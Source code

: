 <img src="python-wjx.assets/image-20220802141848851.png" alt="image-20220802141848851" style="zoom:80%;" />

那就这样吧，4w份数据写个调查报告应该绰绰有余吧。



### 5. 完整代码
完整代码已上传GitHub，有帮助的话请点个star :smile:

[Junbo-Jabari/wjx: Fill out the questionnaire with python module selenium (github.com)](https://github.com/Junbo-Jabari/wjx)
--
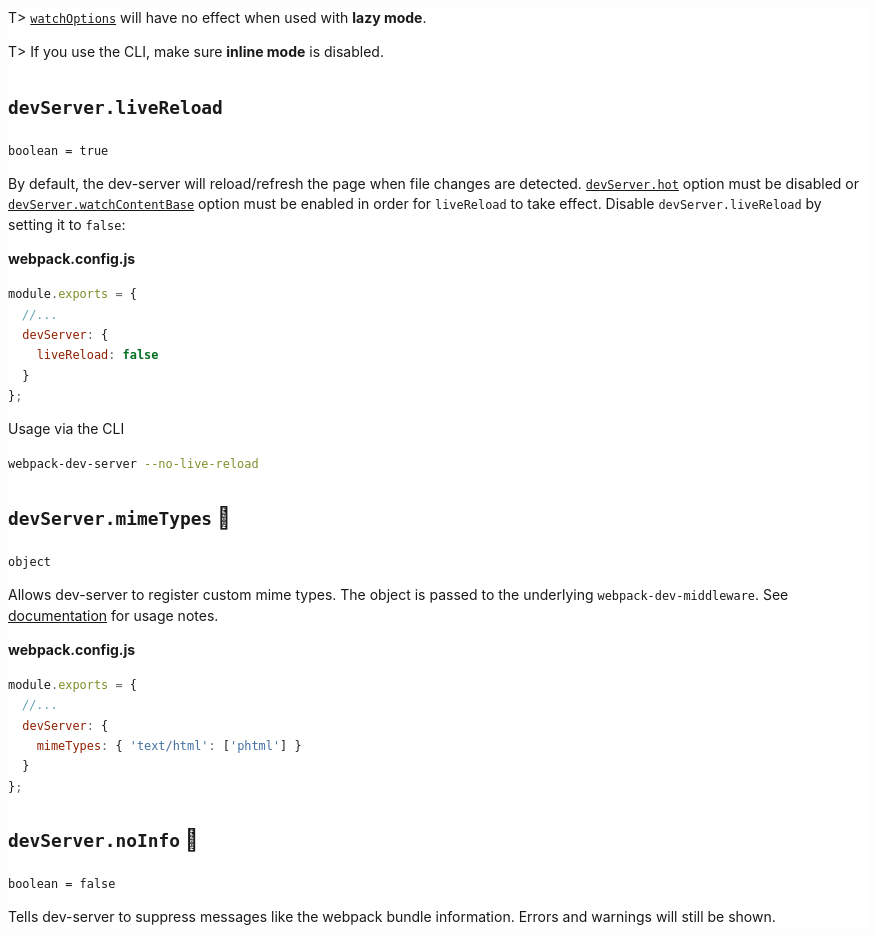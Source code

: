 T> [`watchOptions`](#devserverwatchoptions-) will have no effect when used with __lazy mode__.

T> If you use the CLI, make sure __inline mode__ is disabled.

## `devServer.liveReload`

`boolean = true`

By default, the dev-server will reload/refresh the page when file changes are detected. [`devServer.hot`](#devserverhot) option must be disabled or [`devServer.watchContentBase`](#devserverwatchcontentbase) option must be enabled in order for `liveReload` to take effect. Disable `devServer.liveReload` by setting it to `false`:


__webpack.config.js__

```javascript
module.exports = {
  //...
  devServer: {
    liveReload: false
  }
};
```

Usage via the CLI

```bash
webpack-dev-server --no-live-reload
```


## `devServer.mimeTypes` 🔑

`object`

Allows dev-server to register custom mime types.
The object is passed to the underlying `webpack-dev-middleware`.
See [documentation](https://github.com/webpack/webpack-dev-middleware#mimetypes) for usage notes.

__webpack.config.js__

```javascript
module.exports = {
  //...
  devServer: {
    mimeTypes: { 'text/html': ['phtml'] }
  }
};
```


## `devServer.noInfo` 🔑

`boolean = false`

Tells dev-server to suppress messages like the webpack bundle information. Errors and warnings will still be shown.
--
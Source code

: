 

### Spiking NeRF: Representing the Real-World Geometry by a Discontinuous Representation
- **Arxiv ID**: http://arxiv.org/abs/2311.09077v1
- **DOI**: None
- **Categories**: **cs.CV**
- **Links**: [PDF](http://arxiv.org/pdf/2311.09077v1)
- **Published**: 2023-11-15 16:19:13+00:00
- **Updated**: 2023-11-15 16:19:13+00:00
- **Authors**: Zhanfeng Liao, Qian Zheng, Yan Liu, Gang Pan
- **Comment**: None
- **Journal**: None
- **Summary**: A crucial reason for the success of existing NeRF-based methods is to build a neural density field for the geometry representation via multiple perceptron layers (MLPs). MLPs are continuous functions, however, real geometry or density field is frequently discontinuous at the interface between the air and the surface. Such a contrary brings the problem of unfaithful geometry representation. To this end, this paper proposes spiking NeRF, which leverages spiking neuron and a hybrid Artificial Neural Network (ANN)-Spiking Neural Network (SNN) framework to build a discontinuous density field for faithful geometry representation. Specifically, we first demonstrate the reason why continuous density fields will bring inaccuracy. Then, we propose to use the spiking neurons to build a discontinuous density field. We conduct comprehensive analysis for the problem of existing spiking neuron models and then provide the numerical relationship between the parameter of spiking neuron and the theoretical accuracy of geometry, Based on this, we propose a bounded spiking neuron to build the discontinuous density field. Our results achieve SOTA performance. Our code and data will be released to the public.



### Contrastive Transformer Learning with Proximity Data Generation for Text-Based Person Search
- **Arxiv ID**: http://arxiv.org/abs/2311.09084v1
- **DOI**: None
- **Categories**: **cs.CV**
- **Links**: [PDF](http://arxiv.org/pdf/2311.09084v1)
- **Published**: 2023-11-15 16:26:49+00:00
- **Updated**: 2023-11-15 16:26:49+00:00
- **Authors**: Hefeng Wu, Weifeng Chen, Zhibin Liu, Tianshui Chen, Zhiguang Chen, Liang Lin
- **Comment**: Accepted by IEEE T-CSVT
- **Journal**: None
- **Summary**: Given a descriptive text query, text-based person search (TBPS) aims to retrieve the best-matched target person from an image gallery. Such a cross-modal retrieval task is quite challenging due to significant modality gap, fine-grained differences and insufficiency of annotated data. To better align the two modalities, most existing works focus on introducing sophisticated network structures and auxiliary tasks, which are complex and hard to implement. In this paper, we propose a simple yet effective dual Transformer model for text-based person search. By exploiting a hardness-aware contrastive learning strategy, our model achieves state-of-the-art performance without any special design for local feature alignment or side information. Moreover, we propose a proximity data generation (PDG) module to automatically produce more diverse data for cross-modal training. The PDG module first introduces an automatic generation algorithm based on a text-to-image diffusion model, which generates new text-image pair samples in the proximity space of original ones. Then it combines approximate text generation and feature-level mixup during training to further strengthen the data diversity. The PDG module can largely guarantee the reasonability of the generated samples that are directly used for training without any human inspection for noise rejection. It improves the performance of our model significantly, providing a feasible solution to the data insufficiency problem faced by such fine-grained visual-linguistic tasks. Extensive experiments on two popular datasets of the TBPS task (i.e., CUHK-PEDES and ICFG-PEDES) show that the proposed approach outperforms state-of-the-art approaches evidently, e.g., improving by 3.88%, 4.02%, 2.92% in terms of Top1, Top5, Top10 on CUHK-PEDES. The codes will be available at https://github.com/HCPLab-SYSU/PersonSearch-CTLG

**Problem statement**
Your answer should be a single number: how many lines in the preceding entries contain "Links".

**Written reply**
2